WHAT YOU ARE ASKED TO DO:
As the answer, give every line of the records that includes the word "compatible".

[DATASET EXTRACT — start]

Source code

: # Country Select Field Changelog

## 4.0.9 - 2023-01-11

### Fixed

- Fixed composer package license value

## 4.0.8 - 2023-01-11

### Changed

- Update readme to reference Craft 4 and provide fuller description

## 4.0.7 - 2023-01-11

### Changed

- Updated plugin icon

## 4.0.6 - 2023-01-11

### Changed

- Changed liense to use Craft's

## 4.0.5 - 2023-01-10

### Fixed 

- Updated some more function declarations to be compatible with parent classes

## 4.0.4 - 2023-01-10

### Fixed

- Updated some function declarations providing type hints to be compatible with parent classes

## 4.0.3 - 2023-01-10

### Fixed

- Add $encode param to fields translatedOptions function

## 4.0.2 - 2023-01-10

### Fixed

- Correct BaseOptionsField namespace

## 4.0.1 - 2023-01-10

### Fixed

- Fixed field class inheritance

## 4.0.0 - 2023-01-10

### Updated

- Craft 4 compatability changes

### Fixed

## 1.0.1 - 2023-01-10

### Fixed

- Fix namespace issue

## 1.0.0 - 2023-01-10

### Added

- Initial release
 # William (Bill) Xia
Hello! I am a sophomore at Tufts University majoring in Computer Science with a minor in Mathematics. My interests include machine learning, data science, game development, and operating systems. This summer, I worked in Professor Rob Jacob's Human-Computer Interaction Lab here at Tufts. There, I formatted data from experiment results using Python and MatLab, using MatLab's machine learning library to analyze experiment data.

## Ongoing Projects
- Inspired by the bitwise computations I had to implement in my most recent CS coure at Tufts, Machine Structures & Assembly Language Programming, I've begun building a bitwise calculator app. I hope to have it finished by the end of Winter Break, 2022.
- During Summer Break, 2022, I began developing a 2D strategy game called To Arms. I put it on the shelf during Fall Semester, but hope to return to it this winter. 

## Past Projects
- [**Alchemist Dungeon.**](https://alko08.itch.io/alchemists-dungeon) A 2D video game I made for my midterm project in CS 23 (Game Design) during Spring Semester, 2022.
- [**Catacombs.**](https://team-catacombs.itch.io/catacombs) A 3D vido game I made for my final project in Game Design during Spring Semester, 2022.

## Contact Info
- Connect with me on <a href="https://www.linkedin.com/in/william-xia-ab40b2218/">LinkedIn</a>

[DATASET EXTRACT — finish]
[DATASET EXTRACT — start]

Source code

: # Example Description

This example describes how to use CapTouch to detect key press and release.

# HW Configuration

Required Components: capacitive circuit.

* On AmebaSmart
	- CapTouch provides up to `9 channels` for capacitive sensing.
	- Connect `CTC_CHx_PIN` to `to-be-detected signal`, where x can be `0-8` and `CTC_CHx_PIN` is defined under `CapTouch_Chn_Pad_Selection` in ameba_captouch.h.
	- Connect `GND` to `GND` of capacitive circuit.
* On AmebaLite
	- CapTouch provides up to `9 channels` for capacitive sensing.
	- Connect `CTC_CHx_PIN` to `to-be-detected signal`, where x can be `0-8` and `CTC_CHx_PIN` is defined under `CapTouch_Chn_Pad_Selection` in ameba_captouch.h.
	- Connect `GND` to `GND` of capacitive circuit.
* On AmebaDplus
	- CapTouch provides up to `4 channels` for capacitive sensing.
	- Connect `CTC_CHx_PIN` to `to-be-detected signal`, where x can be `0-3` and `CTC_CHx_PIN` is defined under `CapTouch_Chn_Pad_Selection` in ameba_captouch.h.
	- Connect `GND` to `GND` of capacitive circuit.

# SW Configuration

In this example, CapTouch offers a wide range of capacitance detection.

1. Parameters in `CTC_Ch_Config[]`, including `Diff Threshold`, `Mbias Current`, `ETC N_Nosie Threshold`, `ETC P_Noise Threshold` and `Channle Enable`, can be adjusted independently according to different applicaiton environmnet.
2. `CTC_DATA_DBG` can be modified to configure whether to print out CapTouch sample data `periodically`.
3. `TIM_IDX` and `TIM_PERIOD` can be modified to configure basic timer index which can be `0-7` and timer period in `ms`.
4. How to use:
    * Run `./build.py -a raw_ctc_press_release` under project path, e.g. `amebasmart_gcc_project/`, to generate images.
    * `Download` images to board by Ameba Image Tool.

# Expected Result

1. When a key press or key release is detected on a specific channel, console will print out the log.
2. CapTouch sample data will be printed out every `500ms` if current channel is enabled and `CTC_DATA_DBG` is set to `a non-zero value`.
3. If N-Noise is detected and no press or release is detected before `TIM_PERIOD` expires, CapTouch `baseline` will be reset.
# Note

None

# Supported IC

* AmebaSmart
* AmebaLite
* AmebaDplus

[DATASET EXTRACT — finish]

SOLUTION FOR THIS EXERCISE:
- Updated some more function declarations to be compatible with parent classes
- Updated some function declarations providing type hints to be compatible with parent classes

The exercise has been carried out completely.